* YOUR GOAL:
Below this line is a set of entries; quote exactly the lines from the line that contains "维护: 从主分支回溯 openblas_support。" to the line that contains "3.9 添加到 CI 测试。", both lines included.

Saved data entries:
════

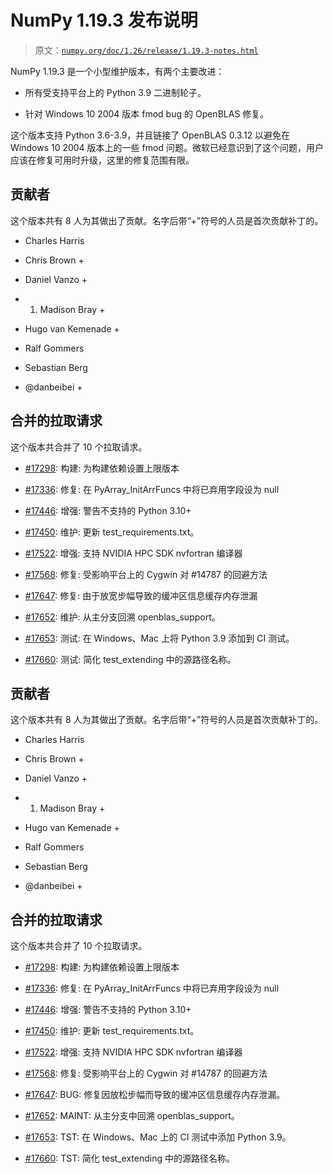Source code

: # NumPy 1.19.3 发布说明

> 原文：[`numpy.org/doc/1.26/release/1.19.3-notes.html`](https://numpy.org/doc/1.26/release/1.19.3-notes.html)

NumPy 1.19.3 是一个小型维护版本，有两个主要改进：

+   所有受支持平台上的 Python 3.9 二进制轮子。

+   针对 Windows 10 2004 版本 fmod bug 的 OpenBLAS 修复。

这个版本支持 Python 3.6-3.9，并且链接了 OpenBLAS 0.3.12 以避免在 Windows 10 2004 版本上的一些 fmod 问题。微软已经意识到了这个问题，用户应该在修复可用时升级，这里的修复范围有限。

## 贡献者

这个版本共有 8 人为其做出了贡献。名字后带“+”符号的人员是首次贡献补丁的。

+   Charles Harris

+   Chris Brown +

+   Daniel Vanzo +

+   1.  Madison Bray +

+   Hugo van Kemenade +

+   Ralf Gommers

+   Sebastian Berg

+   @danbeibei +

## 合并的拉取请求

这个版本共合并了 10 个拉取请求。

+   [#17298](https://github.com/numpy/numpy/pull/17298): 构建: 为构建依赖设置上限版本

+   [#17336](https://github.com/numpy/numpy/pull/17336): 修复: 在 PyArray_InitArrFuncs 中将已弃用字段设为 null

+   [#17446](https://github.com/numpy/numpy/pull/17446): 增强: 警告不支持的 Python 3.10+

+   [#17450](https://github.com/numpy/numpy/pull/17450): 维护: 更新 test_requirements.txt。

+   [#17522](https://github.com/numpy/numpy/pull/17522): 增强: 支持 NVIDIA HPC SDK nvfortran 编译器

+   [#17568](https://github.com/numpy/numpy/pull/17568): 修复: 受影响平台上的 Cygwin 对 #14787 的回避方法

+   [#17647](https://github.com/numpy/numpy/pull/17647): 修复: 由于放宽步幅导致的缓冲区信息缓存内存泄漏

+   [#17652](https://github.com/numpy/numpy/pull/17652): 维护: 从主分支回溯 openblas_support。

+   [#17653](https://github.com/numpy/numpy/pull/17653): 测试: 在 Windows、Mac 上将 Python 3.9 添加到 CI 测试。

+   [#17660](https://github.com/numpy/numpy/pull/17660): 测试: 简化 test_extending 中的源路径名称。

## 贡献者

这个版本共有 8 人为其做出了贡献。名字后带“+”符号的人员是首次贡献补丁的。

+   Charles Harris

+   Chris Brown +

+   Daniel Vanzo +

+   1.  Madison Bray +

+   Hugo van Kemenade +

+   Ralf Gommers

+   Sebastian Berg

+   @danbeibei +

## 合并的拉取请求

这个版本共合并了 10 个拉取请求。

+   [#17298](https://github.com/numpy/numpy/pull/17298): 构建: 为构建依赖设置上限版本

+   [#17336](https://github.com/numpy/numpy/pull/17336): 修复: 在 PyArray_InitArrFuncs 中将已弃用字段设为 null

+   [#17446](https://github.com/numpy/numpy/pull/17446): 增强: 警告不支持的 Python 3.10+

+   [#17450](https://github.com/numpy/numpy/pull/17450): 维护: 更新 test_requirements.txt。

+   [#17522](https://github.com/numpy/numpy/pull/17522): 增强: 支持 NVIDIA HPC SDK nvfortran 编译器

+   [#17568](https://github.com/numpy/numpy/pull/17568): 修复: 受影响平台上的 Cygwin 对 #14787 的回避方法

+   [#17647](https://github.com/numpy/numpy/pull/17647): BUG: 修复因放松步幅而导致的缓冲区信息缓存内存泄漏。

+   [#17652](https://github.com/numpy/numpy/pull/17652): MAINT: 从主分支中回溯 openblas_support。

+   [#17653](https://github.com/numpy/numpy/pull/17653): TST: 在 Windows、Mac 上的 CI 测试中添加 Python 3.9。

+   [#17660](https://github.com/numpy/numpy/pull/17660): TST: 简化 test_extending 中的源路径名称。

════

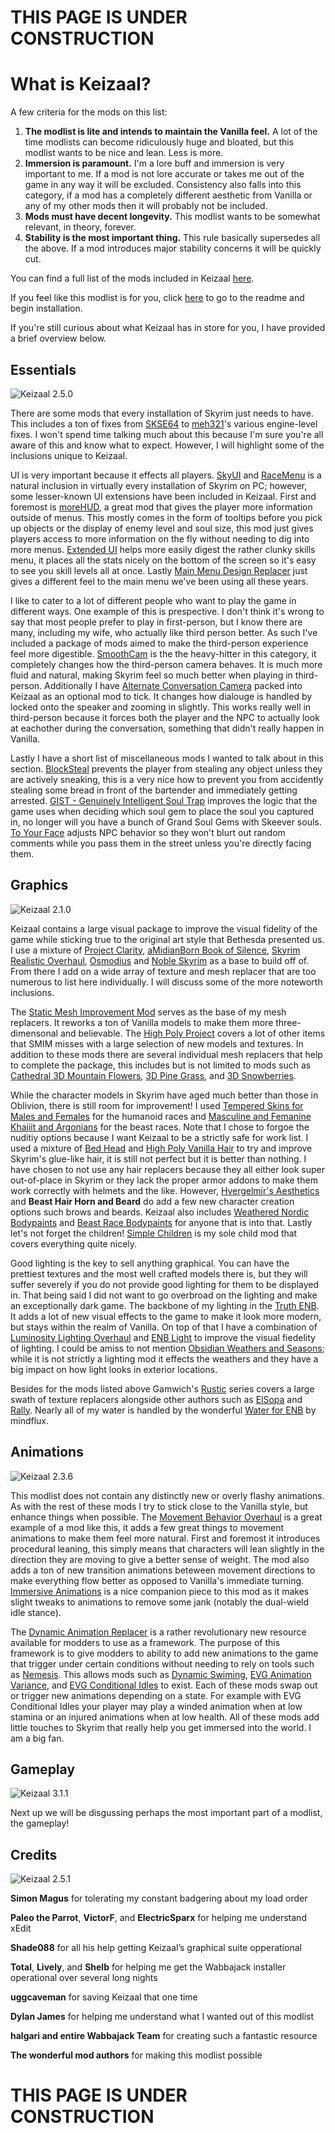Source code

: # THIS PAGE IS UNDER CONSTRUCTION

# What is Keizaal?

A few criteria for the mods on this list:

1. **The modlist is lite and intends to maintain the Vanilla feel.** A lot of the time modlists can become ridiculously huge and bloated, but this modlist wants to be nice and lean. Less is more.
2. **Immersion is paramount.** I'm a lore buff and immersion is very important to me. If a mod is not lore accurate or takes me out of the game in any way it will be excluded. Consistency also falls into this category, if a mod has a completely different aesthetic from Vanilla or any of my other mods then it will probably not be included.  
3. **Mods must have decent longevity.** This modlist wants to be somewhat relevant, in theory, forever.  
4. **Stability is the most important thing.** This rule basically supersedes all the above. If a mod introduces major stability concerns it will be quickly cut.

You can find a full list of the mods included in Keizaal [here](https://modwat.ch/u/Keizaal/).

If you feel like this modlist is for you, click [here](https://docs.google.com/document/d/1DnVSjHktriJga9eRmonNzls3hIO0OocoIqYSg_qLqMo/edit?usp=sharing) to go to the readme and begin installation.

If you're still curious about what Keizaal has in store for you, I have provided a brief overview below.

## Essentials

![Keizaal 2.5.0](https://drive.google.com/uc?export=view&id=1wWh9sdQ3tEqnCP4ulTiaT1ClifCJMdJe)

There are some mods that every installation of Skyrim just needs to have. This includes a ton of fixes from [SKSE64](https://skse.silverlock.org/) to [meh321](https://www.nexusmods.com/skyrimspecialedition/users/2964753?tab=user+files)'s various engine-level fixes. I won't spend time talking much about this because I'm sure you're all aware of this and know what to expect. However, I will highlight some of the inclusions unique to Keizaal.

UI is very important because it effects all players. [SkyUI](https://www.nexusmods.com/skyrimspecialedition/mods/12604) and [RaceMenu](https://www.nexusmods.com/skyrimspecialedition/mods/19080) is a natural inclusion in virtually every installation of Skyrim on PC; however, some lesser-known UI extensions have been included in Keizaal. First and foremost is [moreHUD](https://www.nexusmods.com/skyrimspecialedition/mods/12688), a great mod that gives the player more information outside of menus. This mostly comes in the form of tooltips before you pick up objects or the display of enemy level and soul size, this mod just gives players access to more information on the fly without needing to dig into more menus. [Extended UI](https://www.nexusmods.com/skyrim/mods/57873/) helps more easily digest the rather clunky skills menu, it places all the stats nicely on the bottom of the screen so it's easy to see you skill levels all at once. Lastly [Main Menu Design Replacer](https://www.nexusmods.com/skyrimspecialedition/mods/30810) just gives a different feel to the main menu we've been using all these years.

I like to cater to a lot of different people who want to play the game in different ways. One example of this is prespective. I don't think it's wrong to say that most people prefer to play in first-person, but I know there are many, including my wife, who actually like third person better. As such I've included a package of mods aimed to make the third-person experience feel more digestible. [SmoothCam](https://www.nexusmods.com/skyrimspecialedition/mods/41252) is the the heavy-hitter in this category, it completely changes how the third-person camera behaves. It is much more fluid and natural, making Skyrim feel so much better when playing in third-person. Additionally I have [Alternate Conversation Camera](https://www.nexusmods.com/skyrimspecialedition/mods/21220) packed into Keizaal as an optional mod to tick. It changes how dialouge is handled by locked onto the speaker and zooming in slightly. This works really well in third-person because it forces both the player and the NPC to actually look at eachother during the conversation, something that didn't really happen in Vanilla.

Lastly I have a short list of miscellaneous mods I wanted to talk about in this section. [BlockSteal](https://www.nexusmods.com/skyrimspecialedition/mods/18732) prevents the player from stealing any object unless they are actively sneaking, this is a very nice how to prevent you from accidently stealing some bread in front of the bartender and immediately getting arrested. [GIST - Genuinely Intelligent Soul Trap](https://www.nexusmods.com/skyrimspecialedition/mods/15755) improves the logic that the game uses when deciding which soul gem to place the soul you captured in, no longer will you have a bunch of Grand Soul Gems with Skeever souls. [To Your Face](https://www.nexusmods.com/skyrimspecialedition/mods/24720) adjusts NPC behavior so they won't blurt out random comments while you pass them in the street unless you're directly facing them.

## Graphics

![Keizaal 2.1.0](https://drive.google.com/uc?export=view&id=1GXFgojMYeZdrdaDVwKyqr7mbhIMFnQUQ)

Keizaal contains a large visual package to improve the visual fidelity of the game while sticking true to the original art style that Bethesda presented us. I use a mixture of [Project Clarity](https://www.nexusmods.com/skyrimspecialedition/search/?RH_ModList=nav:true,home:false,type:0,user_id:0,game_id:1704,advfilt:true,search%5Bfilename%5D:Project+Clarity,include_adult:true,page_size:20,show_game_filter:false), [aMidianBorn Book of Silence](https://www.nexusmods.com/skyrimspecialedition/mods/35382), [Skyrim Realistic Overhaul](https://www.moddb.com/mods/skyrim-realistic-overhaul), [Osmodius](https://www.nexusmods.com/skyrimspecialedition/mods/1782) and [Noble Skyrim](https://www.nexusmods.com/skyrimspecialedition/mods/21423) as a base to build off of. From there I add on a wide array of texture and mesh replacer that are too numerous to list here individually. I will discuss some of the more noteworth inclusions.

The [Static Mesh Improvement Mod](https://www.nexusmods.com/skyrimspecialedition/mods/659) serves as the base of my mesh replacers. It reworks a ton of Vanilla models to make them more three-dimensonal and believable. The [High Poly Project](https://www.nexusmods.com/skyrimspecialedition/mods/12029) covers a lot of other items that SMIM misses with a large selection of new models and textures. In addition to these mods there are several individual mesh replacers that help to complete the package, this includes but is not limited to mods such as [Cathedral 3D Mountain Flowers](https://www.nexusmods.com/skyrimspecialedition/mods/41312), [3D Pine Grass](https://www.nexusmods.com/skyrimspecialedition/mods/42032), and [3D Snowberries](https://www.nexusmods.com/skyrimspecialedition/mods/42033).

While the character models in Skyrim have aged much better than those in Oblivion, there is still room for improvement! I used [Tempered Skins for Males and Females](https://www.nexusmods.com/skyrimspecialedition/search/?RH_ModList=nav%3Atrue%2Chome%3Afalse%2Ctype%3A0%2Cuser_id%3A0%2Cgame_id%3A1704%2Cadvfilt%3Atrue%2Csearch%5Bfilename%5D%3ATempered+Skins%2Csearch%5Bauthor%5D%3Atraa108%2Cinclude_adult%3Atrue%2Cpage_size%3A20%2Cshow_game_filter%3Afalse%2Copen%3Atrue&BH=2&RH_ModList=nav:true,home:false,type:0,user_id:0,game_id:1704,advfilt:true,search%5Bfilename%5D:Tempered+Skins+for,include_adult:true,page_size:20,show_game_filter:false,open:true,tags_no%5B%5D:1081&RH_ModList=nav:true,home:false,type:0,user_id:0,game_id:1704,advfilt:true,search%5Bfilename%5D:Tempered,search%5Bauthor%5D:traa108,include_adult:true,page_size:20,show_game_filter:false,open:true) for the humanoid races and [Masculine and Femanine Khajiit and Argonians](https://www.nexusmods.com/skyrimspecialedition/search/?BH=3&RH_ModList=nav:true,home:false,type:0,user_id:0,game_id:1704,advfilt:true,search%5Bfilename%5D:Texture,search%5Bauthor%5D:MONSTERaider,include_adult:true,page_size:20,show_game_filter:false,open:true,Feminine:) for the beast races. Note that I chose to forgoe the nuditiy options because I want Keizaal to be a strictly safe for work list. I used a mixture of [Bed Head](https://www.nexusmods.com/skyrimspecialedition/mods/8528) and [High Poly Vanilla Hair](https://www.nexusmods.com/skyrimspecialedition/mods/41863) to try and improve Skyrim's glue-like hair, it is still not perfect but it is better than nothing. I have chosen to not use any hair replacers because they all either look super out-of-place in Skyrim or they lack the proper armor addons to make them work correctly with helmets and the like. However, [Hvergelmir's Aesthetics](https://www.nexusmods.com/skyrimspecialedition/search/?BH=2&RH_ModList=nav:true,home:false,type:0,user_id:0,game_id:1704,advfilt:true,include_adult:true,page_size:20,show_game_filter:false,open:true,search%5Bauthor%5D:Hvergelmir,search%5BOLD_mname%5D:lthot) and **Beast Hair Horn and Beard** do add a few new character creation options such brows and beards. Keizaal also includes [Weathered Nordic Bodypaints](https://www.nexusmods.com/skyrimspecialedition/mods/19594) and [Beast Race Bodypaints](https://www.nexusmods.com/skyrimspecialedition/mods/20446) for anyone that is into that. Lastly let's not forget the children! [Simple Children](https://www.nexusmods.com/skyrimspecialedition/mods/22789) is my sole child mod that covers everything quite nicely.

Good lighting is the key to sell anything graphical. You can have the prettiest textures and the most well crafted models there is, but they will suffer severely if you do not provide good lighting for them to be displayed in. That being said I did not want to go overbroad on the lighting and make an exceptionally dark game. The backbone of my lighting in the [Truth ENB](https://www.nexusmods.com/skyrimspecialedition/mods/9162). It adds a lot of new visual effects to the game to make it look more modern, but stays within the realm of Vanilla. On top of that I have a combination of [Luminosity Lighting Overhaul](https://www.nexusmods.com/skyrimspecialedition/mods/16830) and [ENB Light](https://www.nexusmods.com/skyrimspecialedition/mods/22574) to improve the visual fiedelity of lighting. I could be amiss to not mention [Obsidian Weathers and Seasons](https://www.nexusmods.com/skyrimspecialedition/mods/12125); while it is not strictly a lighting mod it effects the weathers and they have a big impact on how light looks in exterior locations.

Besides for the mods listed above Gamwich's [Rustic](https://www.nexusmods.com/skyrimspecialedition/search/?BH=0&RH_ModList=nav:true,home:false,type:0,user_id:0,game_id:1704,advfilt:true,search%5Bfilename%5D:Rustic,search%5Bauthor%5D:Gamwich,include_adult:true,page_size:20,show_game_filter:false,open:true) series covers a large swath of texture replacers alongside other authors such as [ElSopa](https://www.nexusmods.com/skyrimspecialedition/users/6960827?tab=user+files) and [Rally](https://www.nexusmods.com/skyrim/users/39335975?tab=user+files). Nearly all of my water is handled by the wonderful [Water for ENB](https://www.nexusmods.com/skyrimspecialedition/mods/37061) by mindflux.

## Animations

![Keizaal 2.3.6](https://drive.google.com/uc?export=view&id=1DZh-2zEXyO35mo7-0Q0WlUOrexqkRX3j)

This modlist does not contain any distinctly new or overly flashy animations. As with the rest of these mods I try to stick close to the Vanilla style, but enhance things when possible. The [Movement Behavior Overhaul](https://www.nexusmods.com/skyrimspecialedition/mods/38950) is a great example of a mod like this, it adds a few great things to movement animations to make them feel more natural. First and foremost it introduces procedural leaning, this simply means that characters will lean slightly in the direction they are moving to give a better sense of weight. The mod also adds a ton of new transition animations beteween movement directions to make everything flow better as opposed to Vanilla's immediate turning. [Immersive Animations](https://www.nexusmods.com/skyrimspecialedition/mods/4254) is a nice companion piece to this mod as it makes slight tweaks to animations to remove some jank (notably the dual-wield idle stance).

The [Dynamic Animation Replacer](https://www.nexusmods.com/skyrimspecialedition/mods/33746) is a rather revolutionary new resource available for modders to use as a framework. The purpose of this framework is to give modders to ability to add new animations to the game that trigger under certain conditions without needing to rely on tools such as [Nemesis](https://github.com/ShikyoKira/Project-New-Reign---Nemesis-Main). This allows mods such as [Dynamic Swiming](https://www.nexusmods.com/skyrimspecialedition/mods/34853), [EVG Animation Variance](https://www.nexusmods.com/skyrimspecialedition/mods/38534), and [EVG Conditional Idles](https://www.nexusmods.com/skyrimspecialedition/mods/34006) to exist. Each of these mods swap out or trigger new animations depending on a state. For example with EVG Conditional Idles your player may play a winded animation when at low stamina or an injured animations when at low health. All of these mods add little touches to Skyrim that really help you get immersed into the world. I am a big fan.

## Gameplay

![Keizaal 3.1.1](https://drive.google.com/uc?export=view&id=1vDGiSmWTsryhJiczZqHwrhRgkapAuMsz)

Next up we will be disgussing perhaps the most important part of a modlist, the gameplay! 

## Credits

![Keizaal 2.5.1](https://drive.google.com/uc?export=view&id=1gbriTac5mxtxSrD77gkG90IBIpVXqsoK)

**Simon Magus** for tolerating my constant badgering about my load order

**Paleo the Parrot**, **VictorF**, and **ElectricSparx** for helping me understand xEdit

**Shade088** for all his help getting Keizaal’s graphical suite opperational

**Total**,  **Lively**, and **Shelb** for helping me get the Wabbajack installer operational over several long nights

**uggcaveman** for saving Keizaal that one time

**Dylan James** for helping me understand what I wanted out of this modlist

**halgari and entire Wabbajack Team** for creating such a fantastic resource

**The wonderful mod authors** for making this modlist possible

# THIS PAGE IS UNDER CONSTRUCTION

════

* OUTPUT:
+   [#17652](https://github.com/numpy/numpy/pull/17652): 维护: 从主分支回溯 openblas_support。

+   [#17653](https://github.com/numpy/numpy/pull/17653): 测试: 在 Windows、Mac 上将 Python 3.9 添加到 CI 测试。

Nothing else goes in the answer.